*** Opening RECORD EXTRACTS ***

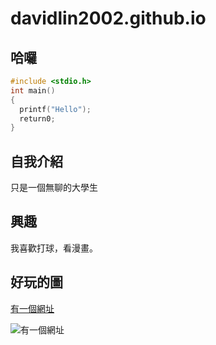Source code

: # davidlin2002.github.io

## 哈囉
```C
#include <stdio.h>
int main()
{
  printf("Hello");
  return0;
}
```
## 自我介紹
只是一個無聊的大學生

## 興趣
我喜歡打球，看漫畫。

## 好玩的圖
[有一個網址](davidlin2002.github.io)

![有一個網址](https://dvblobcdnjp.azureedge.net//Content/ueditor/net/upload1/2020-10/b17bd567-69bd-469f-a0f7-9d2c71f0eca9.jpg)
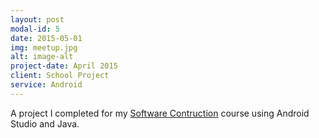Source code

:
 ```yaml
---
layout: post
modal-id: 5
date: 2015-05-01
img: meetup.jpg
alt: image-alt
project-date: April 2015
client: School Project
service: Android
---
```

A project I completed for my <a href="https://sites.google.com/site/ubccpsc2102014w2/project">Software Contruction</a> course using Android Studio and Java. 
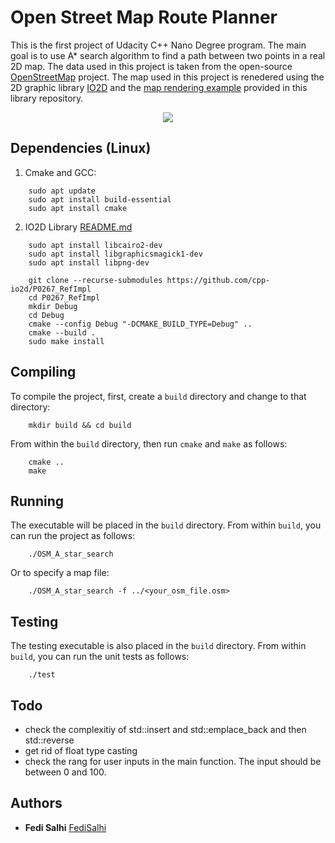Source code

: # Open Street Map Route Planner
This is the first project of Udacity C++ Nano Degree program. The main goal is to use A* search algorithm to find a path between two points in a real 2D map. The data used in this project is taken from the open-source [OpenStreetMap](https://www.openstreetmap.org/#map=12/51.4499/5.5622) project. The map used in this project is renedered using the 2D graphic library [IO2D](https://github.com/cpp-io2d/P0267_RefImpl) and the [map rendering example](https://github.com/cpp-io2d/P0267_RefImpl/tree/master/P0267_RefImpl/Samples/maps) provided in this library repository.


<p align="center">
<img align="center" src="https://user-images.githubusercontent.com/45536639/195708959-e855066a-b15c-41df-9c90-f914ed576def.png"> 
</p>

## Dependencies (Linux)
1. Cmake and GCC:
```
    sudo apt update
    sudo apt install build-essential
    sudo apt install cmake
```

2. IO2D Library [README.md](https://github.com/cpp-io2d/P0267_RefImpl)
```
	sudo apt install libcairo2-dev
	sudo apt install libgraphicsmagick1-dev
	sudo apt install libpng-dev

	git clone --recurse-submodules https://github.com/cpp-io2d/P0267_RefImpl
	cd P0267_RefImpl
	mkdir Debug
	cd Debug
	cmake --config Debug "-DCMAKE_BUILD_TYPE=Debug" ..
	cmake --build .
	sudo make install
```

## Compiling
To compile the project, first, create a `build` directory and change to that directory:
```
    mkdir build && cd build
```
From within the `build` directory, then run `cmake` and `make` as follows:
```
    cmake ..
    make
```
## Running
The executable will be placed in the `build` directory. From within `build`, you can run the project as follows:
```
    ./OSM_A_star_search
```
Or to specify a map file:
```
    ./OSM_A_star_search -f ../<your_osm_file.osm>
```

## Testing

The testing executable is also placed in the `build` directory. From within `build`, you can run the unit tests as follows:
```
    ./test
```
## Todo
- check the complexitiy of std::insert and std::emplace_back and then std::reverse
- get rid of float type casting
- check the rang for user inputs in the main function. The input should be between 0 and 100.



## Authors

* **Fedi Salhi** [FediSalhi](https://www.linkedin.com/in/fedisalhi/)

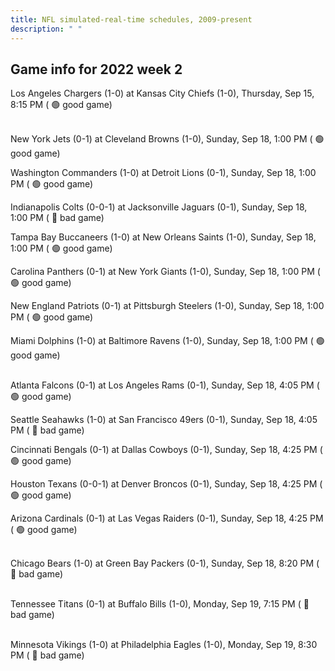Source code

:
 ```yaml
---
title: NFL simulated-real-time schedules, 2009-present
description: " "
---
```


## Game info for 2022 week 2
Los Angeles Chargers (1-0) at Kansas City Chiefs (1-0), Thursday, Sep 15, 8:15 PM (	:green_circle: good game)

<br/>New York Jets (0-1) at Cleveland Browns (1-0), Sunday, Sep 18, 1:00 PM (	:green_circle: good game)

Washington Commanders (1-0) at Detroit Lions (0-1), Sunday, Sep 18, 1:00 PM (	:green_circle: good game)

Indianapolis Colts (0-0-1) at Jacksonville Jaguars (0-1), Sunday, Sep 18, 1:00 PM (	:red_circle: bad game)

Tampa Bay Buccaneers (1-0) at New Orleans Saints (1-0), Sunday, Sep 18, 1:00 PM (	:green_circle: good game)

Carolina Panthers (0-1) at New York Giants (1-0), Sunday, Sep 18, 1:00 PM (	:green_circle: good game)

New England Patriots (0-1) at Pittsburgh Steelers (1-0), Sunday, Sep 18, 1:00 PM (	:green_circle: good game)

Miami Dolphins (1-0) at Baltimore Ravens (1-0), Sunday, Sep 18, 1:00 PM (	:green_circle: good game)

<br/>Atlanta Falcons (0-1) at Los Angeles Rams (0-1), Sunday, Sep 18, 4:05 PM (	:green_circle: good game)

Seattle Seahawks (1-0) at San Francisco 49ers (0-1), Sunday, Sep 18, 4:05 PM (	:red_circle: bad game)

Cincinnati Bengals (0-1) at Dallas Cowboys (0-1), Sunday, Sep 18, 4:25 PM (	:green_circle: good game)

Houston Texans (0-0-1) at Denver Broncos (0-1), Sunday, Sep 18, 4:25 PM (	:green_circle: good game)

Arizona Cardinals (0-1) at Las Vegas Raiders (0-1), Sunday, Sep 18, 4:25 PM (	:green_circle: good game)

<br/>Chicago Bears (1-0) at Green Bay Packers (0-1), Sunday, Sep 18, 8:20 PM (	:red_circle: bad game)

<br/>Tennessee Titans (0-1) at Buffalo Bills (1-0), Monday, Sep 19, 7:15 PM (	:red_circle: bad game)

<br/>Minnesota Vikings (1-0) at Philadelphia Eagles (1-0), Monday, Sep 19, 8:30 PM (	:red_circle: bad game)

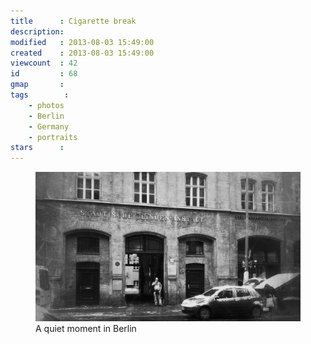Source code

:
 ```yaml
---
title      : Cigarette break
description: 
modified   : 2013-08-03 15:49:00
created    : 2013-08-03 15:49:00
viewcount  : 42
id         : 68
gmap       :
tags        :
    - photos
    - Berlin
    - Germany
    - portraits
stars      :
---
```


<figure>
    <img src="img/cigarette_break.jpg">
    <figcaption>A quiet moment in Berlin</figcaption>
</figure>

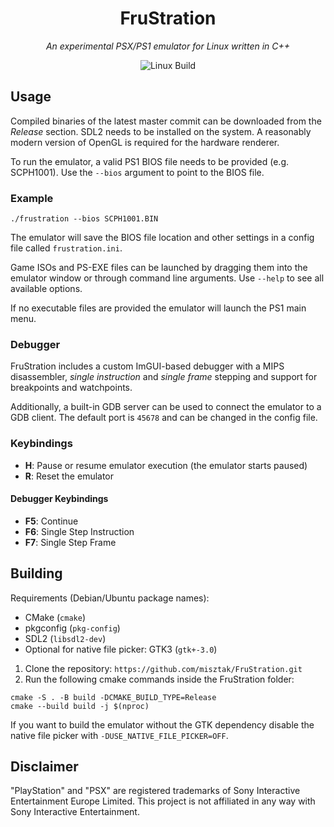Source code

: <div align="center">

# FruStration
*An experimental PSX/PS1 emulator for Linux written in C++*

![Linux Build](https://github.com/misztak/FruStration/actions/workflows/build_and_release.yml/badge.svg)

</div>

## Usage

Compiled binaries of the latest master commit can be downloaded from the _Release_ section. SDL2 needs to be installed on the system. A reasonably modern version of OpenGL is required for the hardware renderer.

To run the emulator, a valid PS1 BIOS file needs to be provided (e.g. SCPH1001). Use the `--bios` argument to point to the BIOS file.

### Example

```shell
./frustration --bios SCPH1001.BIN
```

The emulator will save the BIOS file location and other settings in a config file called `frustration.ini`.

Game ISOs and PS-EXE files can be launched by dragging them into the emulator window or through command line arguments. Use `--help` to see all available options.

If no executable files are provided the emulator will launch the PS1 main menu.

### Debugger

FruStration includes a custom ImGUI-based debugger with a MIPS disassembler, _single instruction_ and _single frame_ stepping and support for breakpoints and watchpoints.

Additionally, a built-in GDB server can be used to connect the emulator to a GDB client. The default port is `45678` and can be changed in the config file.

### Keybindings

- **H**: Pause or resume emulator execution (the emulator starts paused)
- **R**: Reset the emulator

#### Debugger Keybindings

- **F5**: Continue
- **F6**: Single Step Instruction
- **F7**: Single Step Frame

## Building

Requirements (Debian/Ubuntu package names):
* CMake (`cmake`)
* pkgconfig (`pkg-config`)
* SDL2 (`libsdl2-dev`)
* Optional for native file picker: GTK3 (`gtk+-3.0`)

1. Clone the repository: `https://github.com/misztak/FruStration.git`
2. Run the following cmake commands inside the FruStration folder:

```shell
cmake -S . -B build -DCMAKE_BUILD_TYPE=Release
cmake --build build -j $(nproc)
```

If you want to build the emulator without the GTK dependency disable the native file picker with `-DUSE_NATIVE_FILE_PICKER=OFF`.

## Disclaimer

"PlayStation" and "PSX" are registered trademarks of Sony Interactive Entertainment Europe Limited. This project is not affiliated in any way with Sony Interactive Entertainment.
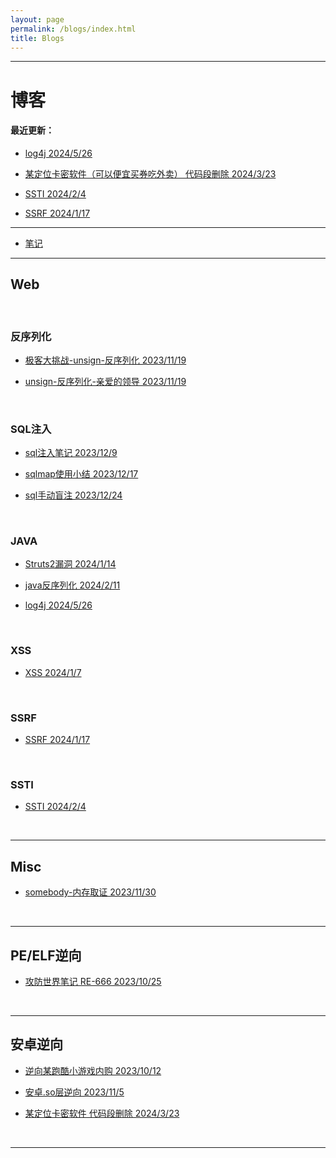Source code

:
```yaml
---
layout: page
permalink: /blogs/index.html
title: Blogs
---
```


***

# 博客

#### 最近更新：

* [log4j 2024/5/26](https://54huarui.github.io/blogs/log4j)

- [某定位卡密软件（可以便宜买券吃外卖） 代码段删除 2024/3/23 ](https://54huarui.github.io/blogs/anduni)

* [SSTI 2024/2/4](https://54huarui.github.io/blogs/SSTI)


* [SSRF 2024/1/17](https://54huarui.github.io/blogs/SSRF)





******


-  [笔记](https://54huarui.github.io/blogs/biji)

******

## Web

<br>

### 反序列化

- [极客大挑战-unsign-反序列化 2023/11/19](https://54huarui.github.io/blogs/unis)

- [unsign-反序列化-亲爱的领导 2023/11/19](https://54huarui.github.io/blogs/unis2)

<br>

### SQL注入

- [sql注入笔记 2023/12/9](https://54huarui.github.io/blogs/sql1)

- [sqlmap使用小结 2023/12/17](https://54huarui.github.io/blogs/sql2)

- [sql手动盲注 2023/12/24](https://54huarui.github.io/blogs/sql3)

<br>

### JAVA

- [Struts2漏洞 2024/1/14](https://54huarui.github.io/blogs/java)

- [java反序列化 2024/2/11](https://54huarui.github.io/blogs/javax)

- [log4j 2024/5/26](https://54huarui.github.io/blogs/log4j)

<br>

### XSS

- [XSS 2024/1/7](https://54huarui.github.io/blogs/xss)

<br>

### SSRF

* [SSRF 2024/1/17](https://54huarui.github.io/blogs/SSRF)

<br>

### SSTI

* [SSTI 2024/2/4](https://54huarui.github.io/blogs/SSTI)

<br>

*********

## Misc
    
- [somebody-内存取证 2023/11/30](https://54huarui.github.io/blogs/somebody)
    
    
<br>

***

## PE/ELF逆向
    
- [攻防世界笔记 RE-666 2023/10/25 ](https://54huarui.github.io/blogs/RE-666)
    
    
<br>

******

## 安卓逆向
    
    
- [逆向某跑酷小游戏内购 2023/10/12 ](https://54huarui.github.io/blogs/paoku)
    
- [安卓.so层逆向 2023/11/5 ](https://54huarui.github.io/blogs/so)

- [某定位卡密软件 代码段删除 2024/3/23 ](https://54huarui.github.io/blogs/anduni)

<br>

******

*** Closing RECORD EXTRACTS ***

## EXERCISE BRIEF
Reproduce each line of the data containing the word "York".

## ANSWER
<br/>New York Jets (0-1) at Cleveland Browns (1-0), Sunday, Sep 18, 1:00 PM (	:green_circle: good game)
Carolina Panthers (0-1) at New York Giants (1-0), Sunday, Sep 18, 1:00 PM (	:green_circle: good game)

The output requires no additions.